Inscrit en compétition mondiale au FFM, le long métrage Tromper le silence de Julie Hivon raconte le parcours de deux êtres que tout sépare mais qui vont trouver, par le biais de la photographie, une façon de se rejoindre et, surtout, de détourner le cours de leurs vies à la dérive. Rencontre avec la réalisatrice.

S'il y a une chose que Viviane et Guillaume ont en commun, c'est le silence.

Un silence construit autour de leurs secrets, façonné par leurs meurtrissures. Un silence que chacun, consciemment ou non, cherche à briser. Ou à tromper.

Et c'est par le biais de la photographie, métier qu'exerce Viviane (Suzanne Clément), que Guillaume (Maxime Dumontier) et elle vont y parvenir. Cette lentille entre deux âmes écorchées va modifier petit à petit le cours de leur existence, constate-t-on dans Tromper le silence, titre du nouveau film de Julie Hivon en compétition au FFM.

Il y a aussi le thème de la rencontre. Un thème cher à la réalisatrice et qui a jusqu'à maintenant émaillé l'ensemble de son oeuvre.

«J'ai une prédilection pour les rencontres. Des rencontres déterminantes, signifiantes, parfois fortuites mais qui finissent par avoir une portée sur ce que l'on fait, disait-elle cette semaine en entrevue. Dans une rencontre, il y a toujours cette première période où l'on se réinvente un peu, on essaie de montrer le meilleur de nous-mêmes. On se cache. Et puis, tranquillement, quand on finit par connaître l'autre personne, on découvre ses secrets, d'autres aspects d'elle-même.»

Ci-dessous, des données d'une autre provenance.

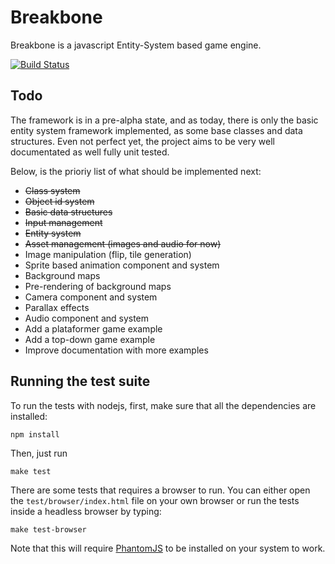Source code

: # Breakbone

Breakbone is a javascript Entity-System based game engine.

[![Build Status](https://travis-ci.org/reu/breakbone.png)](https://travis-ci.org/reu/breakbone)

## Todo

The framework is in a pre-alpha state, and as today, there is only the basic entity system framework implemented, as some base classes and data structures. Even not perfect yet, the project aims to be very well documentated as well fully unit tested.

Below, is the prioriy list of what should be implemented next:

* ~~Class system~~
* ~~Object id system~~
* ~~Basic data structures~~
* ~~Input management~~
* ~~Entity system~~
* ~~Asset management (images and audio for now)~~
* Image manipulation (flip, tile generation)
* Sprite based animation component and system
* Background maps
* Pre-rendering of background maps
* Camera component and system
* Parallax effects
* Audio component and system
* Add a plataformer game example
* Add a top-down game example
* Improve documentation with more examples

## Running the test suite

To run the tests with nodejs, first, make sure that all the dependencies are installed:

`npm install`

Then, just run

`make test`

There are some tests that requires a browser to run. You can either open the `test/browser/index.html` file on your own browser or run the tests inside a headless browser by typing:

`make test-browser`

Note that this will require [PhantomJS](http://phantomjs.org/) to be installed on your system to work.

Au départ, il n'y a rien entre Viviane et Guillaume. Chacun a ses secrets. Qui se révèlent lentement. Comme si on soulevait lentement un tapis pour voir ce qu'il y a dessous.

«J'aime sonder les petits recoins sombres de l'esprit humain, dit la réalisatrice à ce propos. C'est ce qui m'intéresse le plus: la nature humaine, les caractères, nos relations et nos réactions.»

Un nécessaire regard

De par son métier, Viviane pose un regard. De par son état intérieur, Guillaume veut qu'on le regarde. Un état intérieur modelé et modulé par ses relations familiales.

«Je pense que Guillaume a accepté de se faire photographier parce qu'il a besoin qu'on le regarde, qu'on s'intéresse à lui, analyse Julie Hivon. Il a besoin de sentir ce regard sur lui. Parce qu'il est un peu oublié, effacé, dans son environnement familial. Il a besoin que quelqu'un pose un regard exempt de jugement sur lui. Au départ, Viviane ne sait rien de lui et peut donc poser un regard neuf sur lui.»

L'attirance de Viviane a pour tremplin la relation ou plutôt la rupture de la relation qu'elle avait avec son frère Frédéric (Sébastien Huberdeau) qui lui servait de modèle. Elle est fascinée, sans doute attirée aussi par Guillaume.

Mais la relation reste ambiguë jusqu'au bout de l'histoire. Viviane ne sait pas trop sur quel pied danser face à Guillaume et elle utilise son appareil photo pour mieux contrôler son approche.

«L'appareil photo la protège, poursuit Julie Hivon qui, dans la vie de tous les jours, n'aime pas être photographiée. Viviane prend en photo ce qui lui fait peur. Ce qui la trouble. La photo est une façon de poser un regard sur quelque chose, d'aller plus loin, mais de façon moins directe. La caméra permet d'entrer dans quelque chose de différent, une sorte d'intimité.»

Présente au FFM il y a quelques années avec son premier long métrage Crème glacée, chocolat et autres consolations, Julie Hivon participe pour la première fois à la compétition officielle. Une source de stress supplémentaire? Il semble que non.

«Pour moi, le cinéma n'est pas un sport de compétition, répond-elle. Je suis contente d'y être parce que ça montre l'intérêt que le FFM manifeste pour le film, parce que ça fait une belle fenêtre pour sa sortie. Mais je ne pense pas en termes de prix. Pour moi, le prix est que le film sorte après une longue gestation. Je suis donc simplement heureuse qu'il soit là et j'espère qu'il ira à la rencontre d'un public.»